Creating animation as content for online or broadcast platforms is a jolly good task to do for a living, also challenging enough to keep the heart beating. But animation as a genre doesn’t stop at advertising. It could be part of the play in the theatre, it could serve educational purposes in an online quiz and also complement the wonder of an exhibition. The possibilities are endless. The best thing is we already love what we do, but when such assignments come in it’s like an all-you-can-eat at Pierre Marcolini’s shop. We start to feel all shaky and dizzy. In a good way though, a huge rush of adrenaline, like during the first kiss, or like falling in a wingsuit. Depends on one’s taste for adventure.
Projects which are beyond the traditional animation approach are labelled media design. It can almost be anything that includes audiovisual elements, a glowing toilet seat or an interactive sculpture. These gigs require collaboration with pros from different crafts. An interdisciplinary workshop. Creative writers, producers, art directors, research crew, IT people and designers sit down and talk, and draw, and talk more, and argue, and then talk even more till they figure out some solution. Then the actual work starts: presentations, concept design, and production. This feels like navigating a cruiser across the Atlantic, only with less seasickness. But somehow despite all the tsunamis, all the thousands of pages of meeting reports, mile-long emails, contracts and design versions it somehow all makes sense. There is actually land at the end of the journey and so far we always arrived at our destination in better shape than expected. And that is a fun way of earning.
Playing ain’t easy. Just look at children, you’ll see it’s a serious activity. It always has a goal, something to practice for, achieve, or understand by recreating it. Participants are supposed to learn from playing, widen their knowledge, experience certain real-life situations and master their natural reactions. We very much like games with an aim for self-improvement. Learning by imitation with the necessity of failure and the ability of correction. Education is an important service that every society should provide for their young since they would be responsible for the future. After all, everyone has the right to learn and if we take education seriously there’s a good chance of development for our nations.
The process of creating such a game is all about learning as well.
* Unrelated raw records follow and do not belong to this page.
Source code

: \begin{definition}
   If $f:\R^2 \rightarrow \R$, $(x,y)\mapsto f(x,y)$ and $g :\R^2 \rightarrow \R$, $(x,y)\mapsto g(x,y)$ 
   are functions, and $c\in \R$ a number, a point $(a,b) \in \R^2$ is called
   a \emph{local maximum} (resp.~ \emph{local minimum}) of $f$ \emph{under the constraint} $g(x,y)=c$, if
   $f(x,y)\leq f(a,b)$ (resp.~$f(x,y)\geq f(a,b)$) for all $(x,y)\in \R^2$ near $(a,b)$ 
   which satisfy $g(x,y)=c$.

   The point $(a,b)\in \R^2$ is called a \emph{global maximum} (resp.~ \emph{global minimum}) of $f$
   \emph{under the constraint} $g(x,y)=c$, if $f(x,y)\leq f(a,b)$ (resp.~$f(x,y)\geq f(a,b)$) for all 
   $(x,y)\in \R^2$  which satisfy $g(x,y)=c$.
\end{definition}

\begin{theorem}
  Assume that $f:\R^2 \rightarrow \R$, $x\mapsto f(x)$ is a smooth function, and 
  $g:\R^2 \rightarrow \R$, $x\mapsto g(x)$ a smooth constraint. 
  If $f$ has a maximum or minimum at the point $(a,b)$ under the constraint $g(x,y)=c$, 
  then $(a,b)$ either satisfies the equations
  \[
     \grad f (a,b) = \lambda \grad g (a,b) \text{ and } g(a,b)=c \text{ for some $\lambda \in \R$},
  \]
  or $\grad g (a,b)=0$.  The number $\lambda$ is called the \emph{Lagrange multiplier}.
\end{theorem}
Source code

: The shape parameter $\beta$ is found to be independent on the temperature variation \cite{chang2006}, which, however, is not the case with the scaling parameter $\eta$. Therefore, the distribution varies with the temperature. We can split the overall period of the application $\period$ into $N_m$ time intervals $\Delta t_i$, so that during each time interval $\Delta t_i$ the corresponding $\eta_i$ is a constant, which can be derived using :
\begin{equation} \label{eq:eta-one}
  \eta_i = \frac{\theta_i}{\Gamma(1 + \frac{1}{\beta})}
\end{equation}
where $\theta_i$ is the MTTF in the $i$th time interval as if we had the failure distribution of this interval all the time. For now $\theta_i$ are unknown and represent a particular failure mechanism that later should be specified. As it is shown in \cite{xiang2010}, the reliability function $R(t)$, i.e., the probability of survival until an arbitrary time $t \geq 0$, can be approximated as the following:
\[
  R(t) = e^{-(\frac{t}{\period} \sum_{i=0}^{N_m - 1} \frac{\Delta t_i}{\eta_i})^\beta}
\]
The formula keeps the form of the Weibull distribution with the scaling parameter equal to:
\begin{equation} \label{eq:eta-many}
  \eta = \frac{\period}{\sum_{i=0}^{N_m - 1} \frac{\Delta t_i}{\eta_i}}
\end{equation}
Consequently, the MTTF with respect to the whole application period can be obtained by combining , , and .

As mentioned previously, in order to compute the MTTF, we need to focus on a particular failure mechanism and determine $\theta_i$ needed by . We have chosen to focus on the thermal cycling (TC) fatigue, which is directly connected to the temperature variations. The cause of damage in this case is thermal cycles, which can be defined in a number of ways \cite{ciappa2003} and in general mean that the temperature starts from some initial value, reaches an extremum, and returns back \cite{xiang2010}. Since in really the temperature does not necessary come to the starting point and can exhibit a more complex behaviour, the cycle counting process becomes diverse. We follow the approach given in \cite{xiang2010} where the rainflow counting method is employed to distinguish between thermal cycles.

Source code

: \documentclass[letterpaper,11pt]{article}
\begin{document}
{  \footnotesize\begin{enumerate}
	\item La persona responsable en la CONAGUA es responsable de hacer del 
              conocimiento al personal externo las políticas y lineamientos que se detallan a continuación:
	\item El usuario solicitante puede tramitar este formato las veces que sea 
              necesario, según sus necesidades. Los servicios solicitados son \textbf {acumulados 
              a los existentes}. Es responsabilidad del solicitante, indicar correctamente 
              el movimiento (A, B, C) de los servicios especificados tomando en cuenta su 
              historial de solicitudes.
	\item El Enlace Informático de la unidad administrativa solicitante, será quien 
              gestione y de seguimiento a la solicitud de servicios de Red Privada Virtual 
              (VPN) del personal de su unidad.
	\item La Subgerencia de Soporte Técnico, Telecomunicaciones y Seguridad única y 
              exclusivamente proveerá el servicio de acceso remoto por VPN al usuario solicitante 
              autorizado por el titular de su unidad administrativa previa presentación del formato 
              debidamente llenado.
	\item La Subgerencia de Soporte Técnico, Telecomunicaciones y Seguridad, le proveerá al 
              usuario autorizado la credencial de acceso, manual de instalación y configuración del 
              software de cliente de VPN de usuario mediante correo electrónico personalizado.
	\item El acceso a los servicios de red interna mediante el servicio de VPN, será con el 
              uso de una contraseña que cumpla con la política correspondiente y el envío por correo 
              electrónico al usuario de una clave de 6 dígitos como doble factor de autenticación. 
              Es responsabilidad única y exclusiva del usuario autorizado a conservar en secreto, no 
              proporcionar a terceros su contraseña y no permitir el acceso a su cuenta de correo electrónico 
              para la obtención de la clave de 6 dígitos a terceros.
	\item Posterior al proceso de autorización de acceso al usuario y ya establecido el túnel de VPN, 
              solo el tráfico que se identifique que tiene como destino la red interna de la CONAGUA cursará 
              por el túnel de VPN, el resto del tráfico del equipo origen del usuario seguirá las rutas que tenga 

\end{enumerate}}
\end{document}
Meeting fantastic tutors, and specialists, putting together all the right pieces only to fail. Then make corrections, and repeat as many times as it takes in order to achieve valid results and the most fitting user experience. We live and learn.
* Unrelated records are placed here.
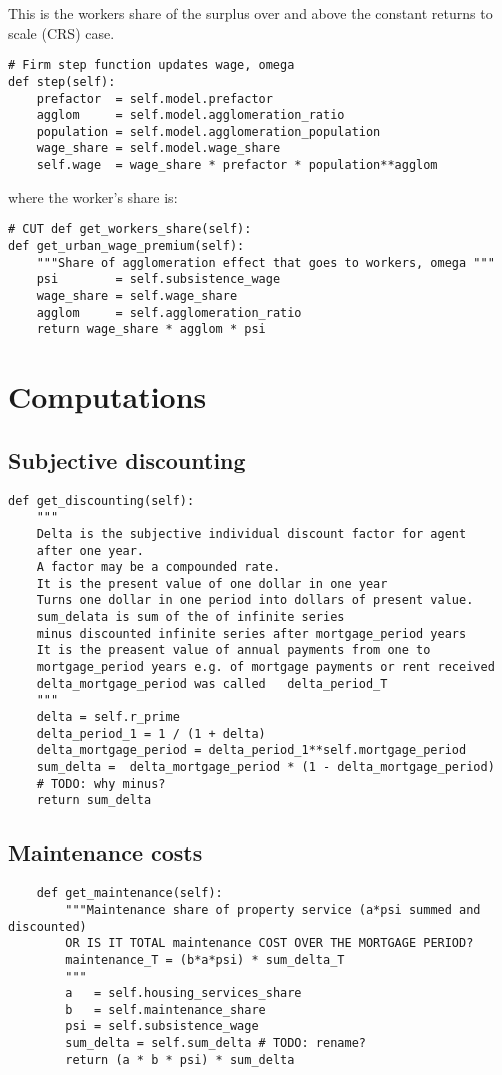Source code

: This is the workers share of the surplus over and above the constant returns to scale (CRS) case.

\begin{lstlisting}
# Firm step function updates wage, omega
def step(self):
    prefactor  = self.model.prefactor
    agglom     = self.model.agglomeration_ratio
    population = self.model.agglomeration_population
    wage_share = self.model.wage_share
    self.wage  = wage_share * prefactor * population**agglom
\end{lstlisting}

where the worker's share is:

\begin{lstlisting}
# CUT def get_workers_share(self):
def get_urban_wage_premium(self):
    """Share of agglomeration effect that goes to workers, omega """
    psi        = self.subsistence_wage
    wage_share = self.wage_share
    agglom     = self.agglomeration_ratio
    return wage_share * agglom * psi
\end{lstlisting}


\section{Computations}

\subsection{Subjective discounting}
\begin{lstlisting}
def get_discounting(self):
    """
    Delta is the subjective individual discount factor for agent
    after one year. 
    A factor may be a compounded rate.
    It is the present value of one dollar in one year 
    Turns one dollar in one period into dollars of present value.
    sum_delata is sum of the of infinite series 
    minus discounted infinite series after mortgage_period years
    It is the preasent value of annual payments from one to 
    mortgage_period years e.g. of mortgage payments or rent received
    delta_mortgage_period was called   delta_period_T
    """
    delta = self.r_prime
    delta_period_1 = 1 / (1 + delta) 
    delta_mortgage_period = delta_period_1**self.mortgage_period
    sum_delta =  delta_mortgage_period * (1 - delta_mortgage_period)
    # TODO: why minus?
    return sum_delta
\end{lstlisting}

\subsection{Maintenance costs}
\begin{lstlisting}
    def get_maintenance(self):
        """Maintenance share of property service (a*psi summed and discounted)
        OR IS IT TOTAL maintenance COST OVER THE MORTGAGE PERIOD?
        maintenance_T = (b*a*psi) * sum_delta_T
        """
        a   = self.housing_services_share
        b   = self.maintenance_share
        psi = self.subsistence_wage
        sum_delta = self.sum_delta # TODO: rename?
        return (a * b * psi) * sum_delta
\end{lstlisting}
Filmmaking is one of the best activities. We love shooting days deeply. Film crews are nice people, everyone seems to know their job and they’re doing it with humble smiles on their faces. As designers, our work has to complement the art of the DOP and the director. An honest job for craftsmen. A style exercise. There are wonderful examples of animation in live-action films (e.g. The Fall, The Empire Strikes Back, Grand Budapest Hotel) either being an abstract sequence or imitating reality. The title sequence in features is like an independent art form. Some are even better than the actual movies. Either way, featuring our animation skills in movies is always an honour and we take it very seriously. No, really…
Darkness and glaring lights. Empty silence surrounds you on the stage. There is that particular scent. The atmosphere of the theatre – the sacral home for audiovisual art performances. Unlike any other, it radiates a deep level of humility. At least it always should. Time and space have special meanings here. One moment you’re in a small room, the clock is ticking painfully slow and the next moment you see the history of time in a flash. It is truly amazing how many different worlds come to life on the stage. Like in the movies, but this is more intimate, more palpable. The magic happens even without any scenery or wardrobe. Of course, with more scenic apparatus, could come bigger wonder. The stage can hold many things with good intentions: actors, grandiose scenery, dance, orchestra, and even water. So why would animation stand out? Be it part of the set, or the act, it fits in perfectly. There is a sacral aura in performing arts, like group therapy, or a mass. You are always more after such an experience.
Probably the most complex task for a visual designer is to create an exhibition on a given theme. This is a bit different from the other assignments, regarding practical details such as crew members, schedule and production phases. Good thing we’re members of the designland creative community a company that specialized in interactive scenery and exhibition design, with professionals in architecture, interior, 3D visualization and media design. Great team, tough workers. Creating an exhibition takes a long time and lots of work and lots of design and lots of discussions, lots of decisions to be made. There are endless days of uncertainty and you spend more time on your phone than Robin Williams in Hook, but in the end, you guys made an amazing experience for the public and might score some awards too. We certainly did.
All in all, we are keen to experiment in most visual fields. We hope to think we’re worth it. This way we ride along in many amazing adventures with beautiful creative minds. Anyways it feels more alive moving out of the dark studios to getting our hands dirty with manual labour. There’s a lot to see and a lot to learn from. New venues, new situations, new people, and new ideas. Animation is a game and we take it very seriously. It has no limits, and neither has our will to keep on creating. Blessed to be craftspeople.